Recados, ambiente e internet
A cimeira decorre em Lisboa mas indirectamente foram enviados alguns recados para o outro lado do Atlântico. Lisa Jackson, vice-presidente da Apple para a Iniciativa Ambiental, não se coibiu de dizer, durante a sua intervenção, que a empresa mais valiosa do mundo “continua a apoiar o acordo do clima de Paris”. Acordo esse que os Estados Unidos, liderados por Donald Trump, optaram por abandonar no ano passado. O contributo da tecnológica liderada por Tim Cook com o ambiente pretende ir ainda mais longe.

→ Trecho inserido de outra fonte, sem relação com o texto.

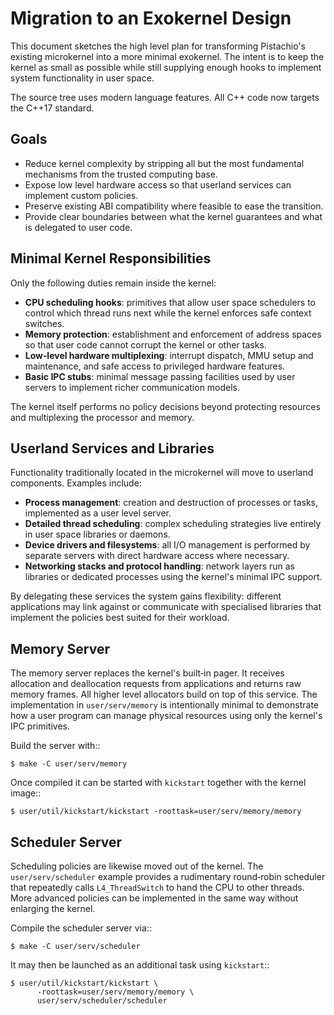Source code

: # Migration to an Exokernel Design

This document sketches the high level plan for transforming Pistachio's existing microkernel into a more minimal exokernel. The intent is to keep the kernel as small as possible while still supplying enough hooks to implement system functionality in user space.

The source tree uses modern language features.  All C++ code now targets the
C++17 standard.

## Goals

- Reduce kernel complexity by stripping all but the most fundamental mechanisms from the trusted computing base.
- Expose low level hardware access so that userland services can implement custom policies.
- Preserve existing ABI compatibility where feasible to ease the transition.
- Provide clear boundaries between what the kernel guarantees and what is delegated to user code.

## Minimal Kernel Responsibilities

Only the following duties remain inside the kernel:

- **CPU scheduling hooks**: primitives that allow user space schedulers to control which thread runs next while the kernel enforces safe context switches.
- **Memory protection**: establishment and enforcement of address spaces so that user code cannot corrupt the kernel or other tasks.
- **Low‑level hardware multiplexing**: interrupt dispatch, MMU setup and maintenance, and safe access to privileged hardware features.
- **Basic IPC stubs**: minimal message passing facilities used by user servers to implement richer communication models.

The kernel itself performs no policy decisions beyond protecting resources and multiplexing the processor and memory.

## Userland Services and Libraries

Functionality traditionally located in the microkernel will move to userland components. Examples include:

- **Process management**: creation and destruction of processes or tasks, implemented as a user level server.
- **Detailed thread scheduling**: complex scheduling strategies live entirely in user space libraries or daemons.
- **Device drivers and filesystems**: all I/O management is performed by separate servers with direct hardware access where necessary.
- **Networking stacks and protocol handling**: network layers run as libraries or dedicated processes using the kernel's minimal IPC support.

By delegating these services the system gains flexibility: different applications may link against or communicate with specialised libraries that implement the policies best suited for their workload.

## Memory Server

The memory server replaces the kernel's built‑in pager.  It receives
allocation and deallocation requests from applications and returns raw
memory frames.  All higher level allocators build on top of this
service.  The implementation in `user/serv/memory` is intentionally
minimal to demonstrate how a user program can manage physical
resources using only the kernel's IPC primitives.

Build the server with::

    $ make -C user/serv/memory

Once compiled it can be started with `kickstart` together with the
kernel image::

    $ user/util/kickstart/kickstart -roottask=user/serv/memory/memory

## Scheduler Server

Scheduling policies are likewise moved out of the kernel.  The
`user/serv/scheduler` example provides a rudimentary round‑robin
scheduler that repeatedly calls `L4_ThreadSwitch` to hand the CPU to
other threads.  More advanced policies can be implemented in the same
way without enlarging the kernel.

Compile the scheduler server via::

    $ make -C user/serv/scheduler

It may then be launched as an additional task using `kickstart`::

    $ user/util/kickstart/kickstart \
          -roottask=user/serv/memory/memory \
          user/serv/scheduler/scheduler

Este ano, empresa da maçã lançou um fundo de investimento, com uma dotação de 300 milhões de dólares, que visa apostar em soluções que aliem fornecedores e fontes de energia renovável na China, um dos países com emissões de gases com efeito de estufa mais elevadas do mundo.
Darren Aronofski, realizador de cinema conhecido por filmes como Cisne Negro, abordou várias temáticas durante a sua intervenção, passando inclusivamente pelo ambiente. Esta terça-feira, nos Estados Unidos, é dia de eleições intercalares e para o realizador as duas coisas acabam por estar ligadas. Por isso, fez um apelo: “A proteção do ambiente é a questão mais importante do nosso tempo. Sou optimista mas acho que estamos nas mãos dos governantes. Espero que amanhã [hoje] as pessoas votem em quem acredita na ciência”, e não no Twitter, acrescentou, numa referência a Donald Trump.
Notou também, ao abordar a questão da tecnologia enquanto meio para contar histórias, que há uma “mistura” cada vez maior entre o cinema e a realidade virtual, embora não se trate de todo da mesma coisa. “Quando vemos um filme não somos um espetador passivo. Temos a experiência da personagem, que nos leva numa viagem. Na realidade virtual somos mais nós próprios do que a experiência da personagem”.
Quase 30 anos depois da criação da World Wide Web (WWW), o seu criador, Tim Berners-Lee, apelou a que as pessoas adiram a um contrato com nove pontos para melhorar a internet e proteger os seus utilizadores. “Peço a vossa ajuda para serem parte disso. Podem juntar-se e a ideia é resolvermos este problema que temos, das pessoas que estão online e das que não estão online. Podemos fazê-lo, juntos”, disse Tim Berners-Lee.